To lose fat, you will need to have enough glutamine in your body to prevent muscle breakdown.

Luckily, sources of glutamine include a lot of the foods we’ve already listed, like meats, seafood, milk, nuts, eggs, beans, and even things like bone broth.

Omega-3

Omega-3 fatty acids are a family of fats that are crucial for our health. Omega-3s from fish oil can help you reduce hunger pangs and help keep your appetite in check, as consuming more of it will keep you feeling fuller for much longer.

Don’t make the mistake of avoiding fats when trying to lose weight and control your cravings. Fats are a necessary part of a healthy diet, but when we say fats, we mean healthy fats, as opposed to the unhealthy and highly processed kinds.

Omega-3 can be found in fish like salmon, herring, mackerel, sardines, as well as oysters and anchovies.

Anything else that can help?

Eating more protein can make you feel fuller, which should keep the hunger at bay for longer. Protein will also help you burn more fat and build muscle, but again, you do have to eat carbs and fats too.

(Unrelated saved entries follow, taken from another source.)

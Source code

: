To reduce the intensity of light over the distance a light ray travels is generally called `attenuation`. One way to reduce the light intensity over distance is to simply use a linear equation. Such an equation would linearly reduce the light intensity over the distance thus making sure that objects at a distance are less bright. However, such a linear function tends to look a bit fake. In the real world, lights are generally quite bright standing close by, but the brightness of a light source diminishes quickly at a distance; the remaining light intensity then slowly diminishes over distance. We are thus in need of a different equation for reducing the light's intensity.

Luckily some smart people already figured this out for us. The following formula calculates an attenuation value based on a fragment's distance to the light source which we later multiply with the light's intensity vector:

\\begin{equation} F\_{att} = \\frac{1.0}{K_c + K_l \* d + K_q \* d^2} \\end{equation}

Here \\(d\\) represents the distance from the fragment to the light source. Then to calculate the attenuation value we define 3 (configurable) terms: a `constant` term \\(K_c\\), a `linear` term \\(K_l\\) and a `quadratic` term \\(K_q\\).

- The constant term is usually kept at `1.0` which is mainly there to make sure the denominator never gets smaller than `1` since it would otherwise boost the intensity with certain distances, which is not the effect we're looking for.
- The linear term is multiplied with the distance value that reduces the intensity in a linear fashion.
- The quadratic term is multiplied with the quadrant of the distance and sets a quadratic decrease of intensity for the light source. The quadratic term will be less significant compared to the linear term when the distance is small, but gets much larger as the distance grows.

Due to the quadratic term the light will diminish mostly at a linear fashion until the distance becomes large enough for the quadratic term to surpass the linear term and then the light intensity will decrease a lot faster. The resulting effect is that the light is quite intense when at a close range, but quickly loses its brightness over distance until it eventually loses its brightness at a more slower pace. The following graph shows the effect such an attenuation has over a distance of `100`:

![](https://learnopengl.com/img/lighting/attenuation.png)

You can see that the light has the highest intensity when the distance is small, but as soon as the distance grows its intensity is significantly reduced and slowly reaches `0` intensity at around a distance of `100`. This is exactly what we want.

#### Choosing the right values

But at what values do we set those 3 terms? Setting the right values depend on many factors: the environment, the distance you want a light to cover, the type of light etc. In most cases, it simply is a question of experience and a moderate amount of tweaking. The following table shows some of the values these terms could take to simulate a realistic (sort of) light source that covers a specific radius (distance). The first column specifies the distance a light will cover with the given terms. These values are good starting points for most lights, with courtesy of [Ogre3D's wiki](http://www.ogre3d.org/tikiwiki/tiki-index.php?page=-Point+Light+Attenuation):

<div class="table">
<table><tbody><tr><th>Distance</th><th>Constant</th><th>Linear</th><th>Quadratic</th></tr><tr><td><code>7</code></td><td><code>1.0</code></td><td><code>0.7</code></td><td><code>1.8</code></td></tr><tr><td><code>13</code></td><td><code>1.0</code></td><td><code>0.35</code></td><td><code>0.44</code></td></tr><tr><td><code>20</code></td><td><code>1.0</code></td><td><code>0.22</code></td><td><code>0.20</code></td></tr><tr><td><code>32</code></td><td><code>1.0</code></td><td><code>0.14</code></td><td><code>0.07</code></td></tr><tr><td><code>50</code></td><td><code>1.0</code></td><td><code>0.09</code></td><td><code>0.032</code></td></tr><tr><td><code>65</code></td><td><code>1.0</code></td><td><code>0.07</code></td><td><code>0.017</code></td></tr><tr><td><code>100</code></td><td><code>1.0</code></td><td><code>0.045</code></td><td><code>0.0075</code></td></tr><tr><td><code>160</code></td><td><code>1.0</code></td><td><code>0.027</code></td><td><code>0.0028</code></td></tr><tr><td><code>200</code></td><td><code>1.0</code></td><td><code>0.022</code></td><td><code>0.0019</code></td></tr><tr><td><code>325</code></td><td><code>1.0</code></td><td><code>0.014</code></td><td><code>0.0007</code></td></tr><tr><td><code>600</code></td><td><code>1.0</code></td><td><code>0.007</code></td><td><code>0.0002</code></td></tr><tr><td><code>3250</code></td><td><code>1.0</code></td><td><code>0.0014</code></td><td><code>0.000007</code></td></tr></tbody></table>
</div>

If you want to get your dose of vitamins and minerals from a food supplement, try to choose one made from gelatin. Gelatin is good for the digestive system, and it helps protect your joints, so adding it to your diet can be a good choice as well.

Only choose supplements from reputable manufacturers. As the FDA doesn’t control supplement production, there is no guarantee of what you’re getting in your bottle – so do your research, and don’t trust the marketing alone.

Finally, and maybe most importantly, work on your mind as well as your body.

Overeating is the doorway to a vicious cycle of self-doubt and self-loathing, so try not to put yourself down for eating. If food is your way of coping with life, try to work on what’s troubling you alongside the efforts to eat less. With a healthy approach to food, you’ll be on your way to overcoming your cravings and living a much happier life.